Task statement:
Each entry should be transcribed exactly as written, and any picture left out.

■ ■ ■ ■ ■

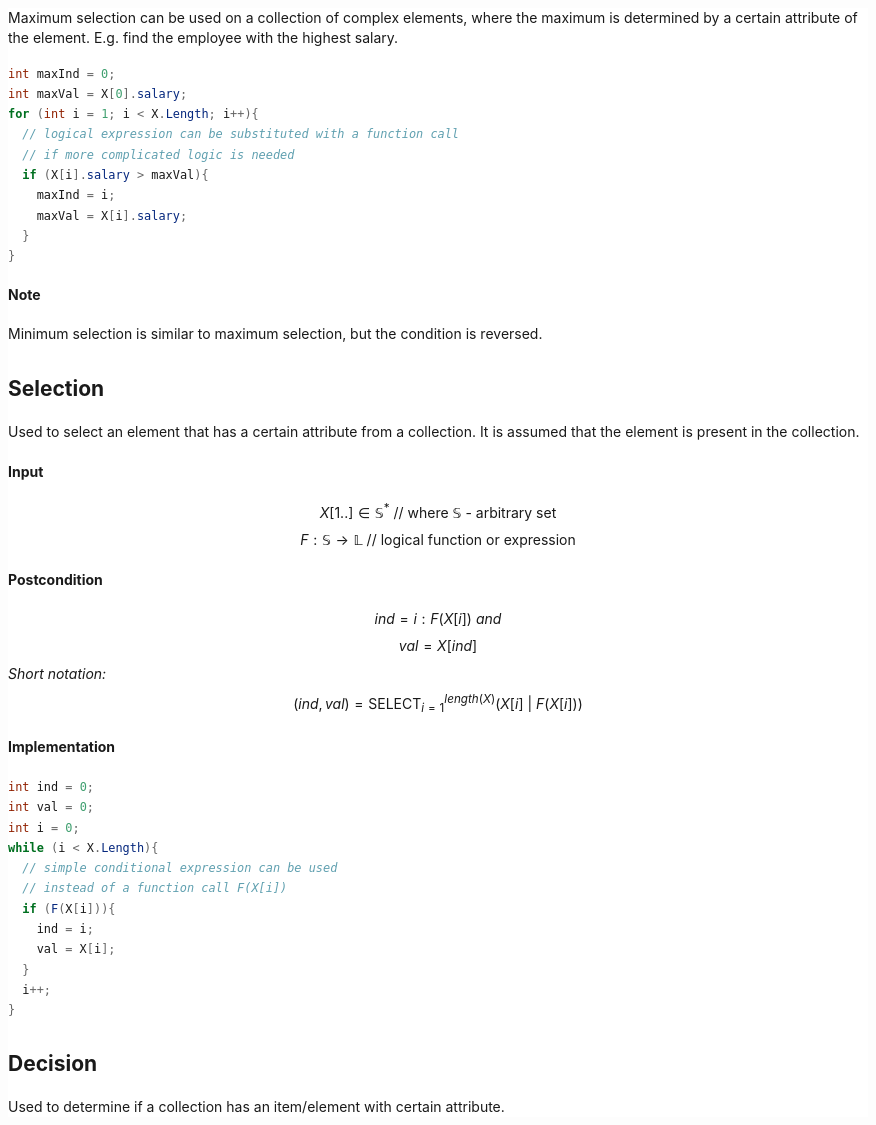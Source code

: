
 ```c#
```
Maximum selection can be used on a collection of complex elements, where the maximum is determined by a certain attribute of the element. E.g. find the employee with the highest salary.
```c#
int maxInd = 0;
int maxVal = X[0].salary;
for (int i = 1; i < X.Length; i++){
  // logical expression can be substituted with a function call
  // if more complicated logic is needed
  if (X[i].salary > maxVal){
    maxInd = i;
    maxVal = X[i].salary;
  }
}
```
#### Note
Minimum selection is similar to maximum selection, but the condition is reversed.

## Selection
Used to select an element that has a certain attribute from a collection. It is assumed that the element is present in the collection.

#### Input
$$ X[1..] \in \mathbb{S}^*\text{ // where $\mathbb{S}$ - arbitrary set}$$
$$ F: \mathbb{S} \rightarrow \mathbb{L}\text{ // logical function or expression}$$

#### Postcondition
$$ind = i:F(X[i])\ and$$
$$val = X[ind]$$
*Short notation:*
$$ (ind, val) = \text{SELECT}_{i=1}^{length(X)} (X[i]\ |\ F(X[i]))$$
#### Implementation
```c#
int ind = 0;
int val = 0;
int i = 0;
while (i < X.Length){
  // simple conditional expression can be used
  // instead of a function call F(X[i])
  if (F(X[i])){
    ind = i;
    val = X[i];
  }
  i++;
}
```

## Decision
Used to determine if a collection has an item/element with certain attribute.
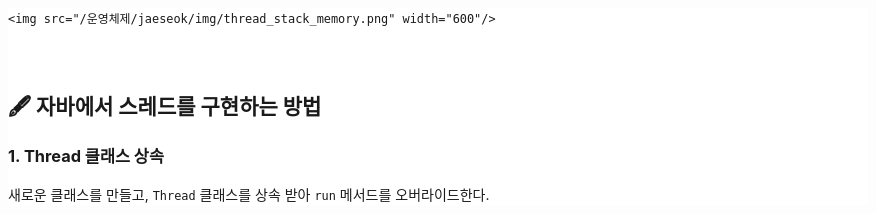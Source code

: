     <img src="/운영체제/jaeseok/img/thread_stack_memory.png" width="600"/>
</p>

<br/>

## 🖋️ 자바에서 스레드를 구현하는 방법

### 1. Thread 클래스 상속

새로운 클래스를 만들고, `Thread` 클래스를 상속 받아 `run` 메서드를 오버라이드한다.
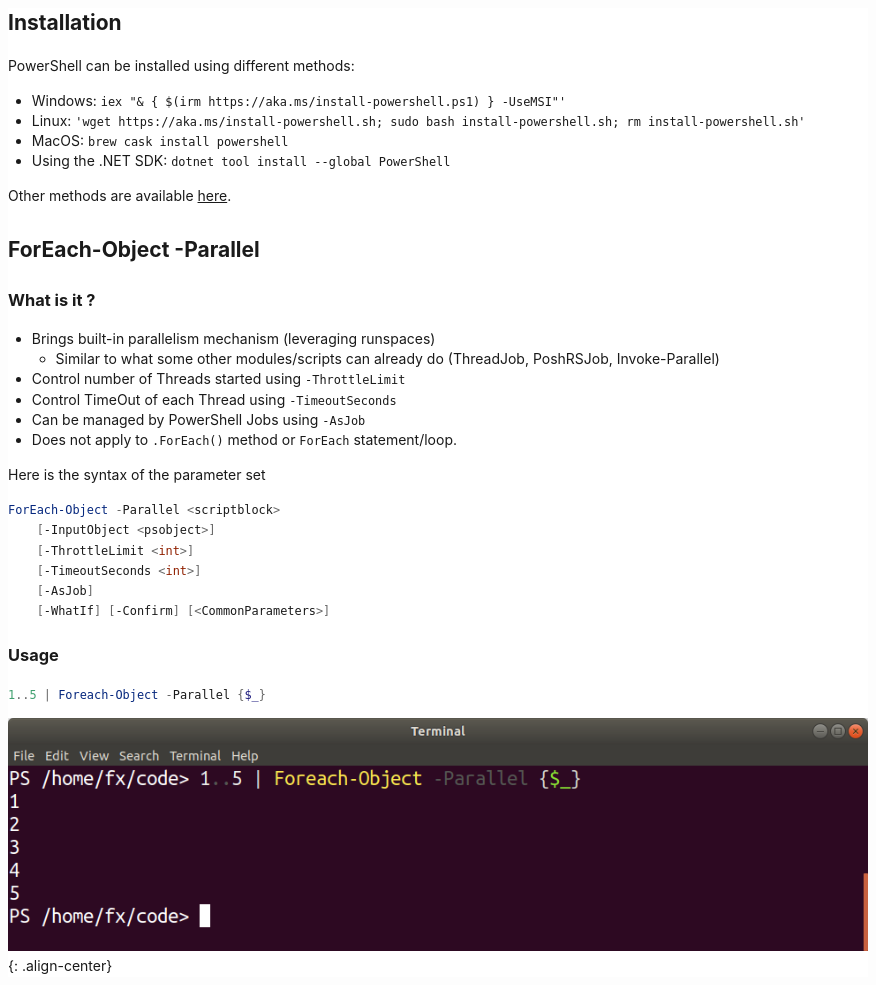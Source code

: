 ## Installation

PowerShell can be installed using different methods:

- Windows: `iex "& { $(irm https://aka.ms/install-powershell.ps1) } -UseMSI"'`
- Linux: `'wget https://aka.ms/install-powershell.sh; sudo bash install-powershell.sh; rm install-powershell.sh'`
- MacOS: `brew cask install powershell`
- Using the .NET SDK: `dotnet tool install --global PowerShell`

Other methods are available [here](https://github.com/PowerShell/PowerShell/releases/tag/v7.0.0).


## ForEach-Object -Parallel

### What is it ?

- Brings built-in parallelism mechanism (leveraging runspaces)
  - Similar to what some other modules/scripts can already do (ThreadJob, PoshRSJob, Invoke-Parallel)
- Control number of Threads started using `-ThrottleLimit`
- Control TimeOut of each Thread using `-TimeoutSeconds`
- Can be managed by PowerShell Jobs using `-AsJob`
- Does not apply to `.ForEach()` method or `ForEach` statement/loop.

Here is the syntax of the parameter set

```powershell
ForEach-Object -Parallel <scriptblock>
    [-InputObject <psobject>]
    [-ThrottleLimit <int>]
    [-TimeoutSeconds <int>]
    [-AsJob]
    [-WhatIf] [-Confirm] [<CommonParameters>]
```

### Usage

```powershell
1..5 | Foreach-Object -Parallel {$_}
```

![image-center](/images/2020/2020-03-23-powershell7_whatsnew/Terminal_001.png){: .align-center}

■ ■ ■ ■ ■

Worked solution:
Source code

:
 ```c#
```
Maximum selection can be used on a collection of complex elements, where the maximum is determined by a certain attribute of the element. E.g. find the employee with the highest salary.
```c#
int maxInd = 0;
int maxVal = X[0].salary;
for (int i = 1; i < X.Length; i++){
  // logical expression can be substituted with a function call
  // if more complicated logic is needed
  if (X[i].salary > maxVal){
    maxInd = i;
    maxVal = X[i].salary;
  }
}
```
#### Note
Minimum selection is similar to maximum selection, but the condition is reversed.

## Selection
Used to select an element that has a certain attribute from a collection. It is assumed that the element is present in the collection.

#### Input
$$ X[1..] \in \mathbb{S}^*\text{ // where $\mathbb{S}$ - arbitrary set}$$
$$ F: \mathbb{S} \rightarrow \mathbb{L}\text{ // logical function or expression}$$

#### Postcondition
$$ind = i:F(X[i])\ and$$
$$val = X[ind]$$
*Short notation:*
$$ (ind, val) = \text{SELECT}_{i=1}^{length(X)} (X[i]\ |\ F(X[i]))$$
#### Implementation
```c#
int ind = 0;
int val = 0;
int i = 0;
while (i < X.Length){
  // simple conditional expression can be used
  // instead of a function call F(X[i])
  if (F(X[i])){
    ind = i;
    val = X[i];
  }
  i++;
}
```

## Decision
Used to determine if a collection has an item/element with certain attribute.
Source code

:     <img src="/운영체제/jaeseok/img/thread_stack_memory.png" width="600"/>
</p>

<br/>

## 🖋️ 자바에서 스레드를 구현하는 방법

### 1. Thread 클래스 상속

새로운 클래스를 만들고, `Thread` 클래스를 상속 받아 `run` 메서드를 오버라이드한다.
Source code

: ## Installation

PowerShell can be installed using different methods:

- Windows: `iex "& { $(irm https://aka.ms/install-powershell.ps1) } -UseMSI"'`
- Linux: `'wget https://aka.ms/install-powershell.sh; sudo bash install-powershell.sh; rm install-powershell.sh'`
- MacOS: `brew cask install powershell`
- Using the .NET SDK: `dotnet tool install --global PowerShell`

Other methods are available [here](https://github.com/PowerShell/PowerShell/releases/tag/v7.0.0).


## ForEach-Object -Parallel

### What is it ?

- Brings built-in parallelism mechanism (leveraging runspaces)
  - Similar to what some other modules/scripts can already do (ThreadJob, PoshRSJob, Invoke-Parallel)
- Control number of Threads started using `-ThrottleLimit`
- Control TimeOut of each Thread using `-TimeoutSeconds`
- Can be managed by PowerShell Jobs using `-AsJob`
- Does not apply to `.ForEach()` method or `ForEach` statement/loop.

Here is the syntax of the parameter set

```powershell
ForEach-Object -Parallel <scriptblock>
    [-InputObject <psobject>]
    [-ThrottleLimit <int>]
    [-TimeoutSeconds <int>]
    [-AsJob]
    [-WhatIf] [-Confirm] [<CommonParameters>]
```

### Usage

```powershell
1..5 | Foreach-Object -Parallel {$_}
```

![image-center](/images/2020/2020-03-23-powershell7_whatsnew/Terminal_001.png){: .align-center}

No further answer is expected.